### MATERIAL SUPPLIED

::::::::

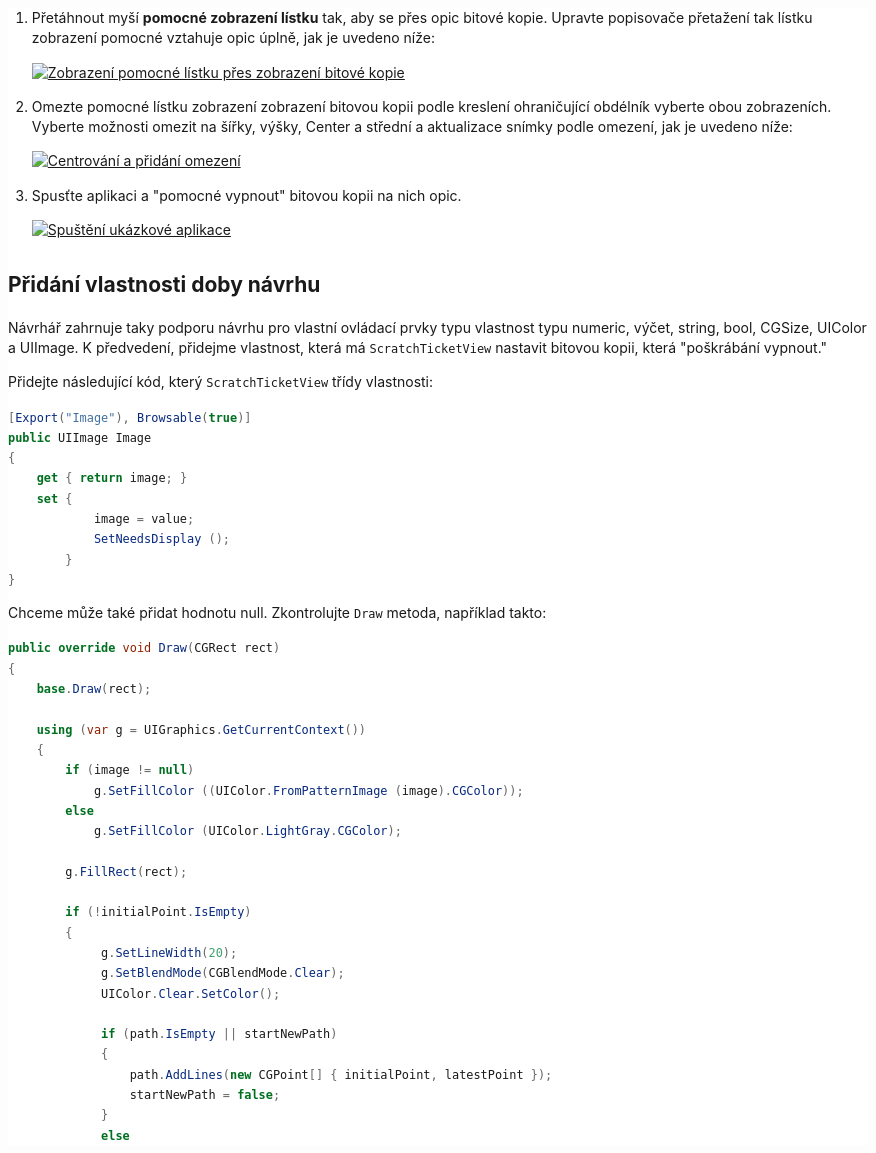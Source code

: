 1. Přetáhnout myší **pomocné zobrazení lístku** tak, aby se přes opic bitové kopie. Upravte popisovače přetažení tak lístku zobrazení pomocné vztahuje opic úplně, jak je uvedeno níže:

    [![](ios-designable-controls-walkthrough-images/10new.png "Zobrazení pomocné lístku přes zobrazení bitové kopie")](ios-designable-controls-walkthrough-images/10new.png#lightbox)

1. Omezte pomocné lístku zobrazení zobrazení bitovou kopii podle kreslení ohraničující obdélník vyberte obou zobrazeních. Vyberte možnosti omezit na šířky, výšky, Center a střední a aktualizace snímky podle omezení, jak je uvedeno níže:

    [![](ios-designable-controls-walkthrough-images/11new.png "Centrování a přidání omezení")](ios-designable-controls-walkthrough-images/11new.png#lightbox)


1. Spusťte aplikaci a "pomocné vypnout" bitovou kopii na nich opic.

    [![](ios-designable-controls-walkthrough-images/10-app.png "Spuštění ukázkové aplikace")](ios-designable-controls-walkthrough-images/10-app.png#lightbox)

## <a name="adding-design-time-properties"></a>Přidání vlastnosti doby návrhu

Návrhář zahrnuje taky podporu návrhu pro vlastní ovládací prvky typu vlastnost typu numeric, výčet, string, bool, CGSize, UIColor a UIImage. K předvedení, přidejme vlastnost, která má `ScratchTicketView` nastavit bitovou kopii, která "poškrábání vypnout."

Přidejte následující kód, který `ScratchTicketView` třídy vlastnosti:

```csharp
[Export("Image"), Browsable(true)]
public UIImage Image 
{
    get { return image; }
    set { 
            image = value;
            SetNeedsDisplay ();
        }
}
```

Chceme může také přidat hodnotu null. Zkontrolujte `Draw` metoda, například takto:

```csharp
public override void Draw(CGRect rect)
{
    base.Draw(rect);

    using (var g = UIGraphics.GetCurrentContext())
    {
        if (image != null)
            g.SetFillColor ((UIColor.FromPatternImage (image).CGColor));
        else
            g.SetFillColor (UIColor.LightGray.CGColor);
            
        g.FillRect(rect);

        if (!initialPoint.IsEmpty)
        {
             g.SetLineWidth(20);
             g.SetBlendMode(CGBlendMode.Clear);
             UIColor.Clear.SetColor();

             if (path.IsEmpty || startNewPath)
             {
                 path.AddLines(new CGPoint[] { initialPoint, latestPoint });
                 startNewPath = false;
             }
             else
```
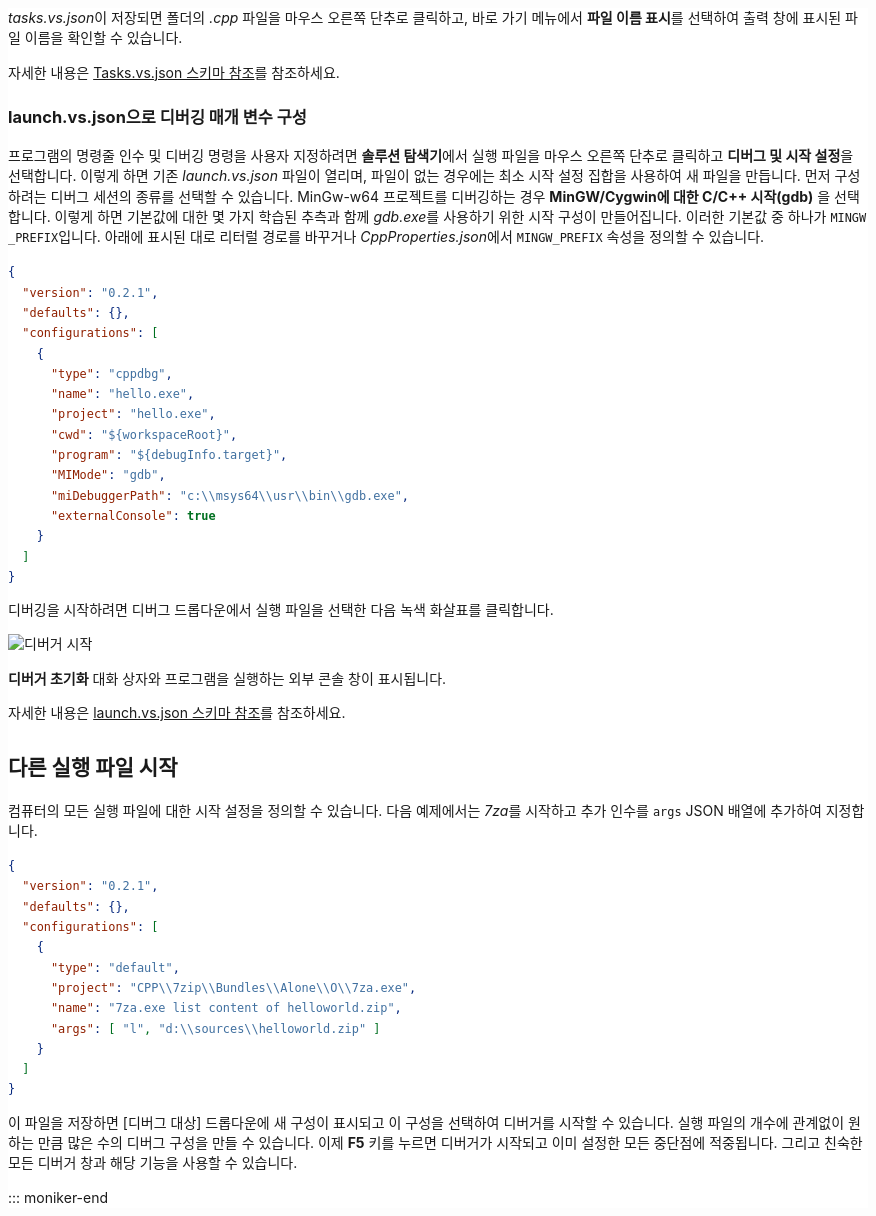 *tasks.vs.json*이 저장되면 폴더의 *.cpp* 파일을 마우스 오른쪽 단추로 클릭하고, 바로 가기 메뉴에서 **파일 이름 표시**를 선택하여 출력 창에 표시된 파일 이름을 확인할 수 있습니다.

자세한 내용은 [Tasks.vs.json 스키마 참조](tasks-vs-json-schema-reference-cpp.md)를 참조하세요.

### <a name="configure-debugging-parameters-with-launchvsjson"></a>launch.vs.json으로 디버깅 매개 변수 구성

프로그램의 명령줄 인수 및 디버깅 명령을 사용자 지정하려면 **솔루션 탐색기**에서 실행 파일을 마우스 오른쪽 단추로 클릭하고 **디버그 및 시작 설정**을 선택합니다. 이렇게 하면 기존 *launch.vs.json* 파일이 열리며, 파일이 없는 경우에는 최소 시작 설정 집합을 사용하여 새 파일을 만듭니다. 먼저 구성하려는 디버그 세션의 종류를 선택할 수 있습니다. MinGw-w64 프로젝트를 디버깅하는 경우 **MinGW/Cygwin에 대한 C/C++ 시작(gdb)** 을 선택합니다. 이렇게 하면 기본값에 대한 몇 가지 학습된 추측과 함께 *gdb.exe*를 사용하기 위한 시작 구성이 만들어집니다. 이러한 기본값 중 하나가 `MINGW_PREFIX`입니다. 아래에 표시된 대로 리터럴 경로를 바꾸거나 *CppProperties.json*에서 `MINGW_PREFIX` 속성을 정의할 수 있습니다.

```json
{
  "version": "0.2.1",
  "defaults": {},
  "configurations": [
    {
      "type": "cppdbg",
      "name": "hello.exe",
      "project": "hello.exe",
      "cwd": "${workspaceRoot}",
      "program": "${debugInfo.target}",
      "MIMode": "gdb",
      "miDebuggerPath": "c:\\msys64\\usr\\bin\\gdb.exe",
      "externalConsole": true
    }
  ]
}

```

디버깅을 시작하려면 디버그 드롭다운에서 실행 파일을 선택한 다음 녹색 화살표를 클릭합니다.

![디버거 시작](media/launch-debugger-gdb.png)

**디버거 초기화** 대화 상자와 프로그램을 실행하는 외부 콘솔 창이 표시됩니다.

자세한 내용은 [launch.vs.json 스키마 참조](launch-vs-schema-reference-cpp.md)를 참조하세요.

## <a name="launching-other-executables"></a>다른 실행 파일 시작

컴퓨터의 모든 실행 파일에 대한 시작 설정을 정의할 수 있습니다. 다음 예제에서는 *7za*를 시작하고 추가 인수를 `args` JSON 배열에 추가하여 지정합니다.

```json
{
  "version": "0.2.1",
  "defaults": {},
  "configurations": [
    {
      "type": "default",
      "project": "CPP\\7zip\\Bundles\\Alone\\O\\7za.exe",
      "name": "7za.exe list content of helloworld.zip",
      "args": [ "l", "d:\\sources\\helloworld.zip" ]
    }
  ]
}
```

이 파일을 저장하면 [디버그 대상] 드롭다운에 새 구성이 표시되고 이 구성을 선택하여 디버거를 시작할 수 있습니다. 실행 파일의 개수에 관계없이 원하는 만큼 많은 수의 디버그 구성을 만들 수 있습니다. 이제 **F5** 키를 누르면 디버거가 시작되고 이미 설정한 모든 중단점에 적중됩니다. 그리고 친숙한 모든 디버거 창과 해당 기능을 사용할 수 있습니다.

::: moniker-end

::::::::

### WORK TO COMPLETE
State how many lines of the entries contain the word "schema". Nothing besides the number belongs in the reply.

### EXERCISE ANSWER
2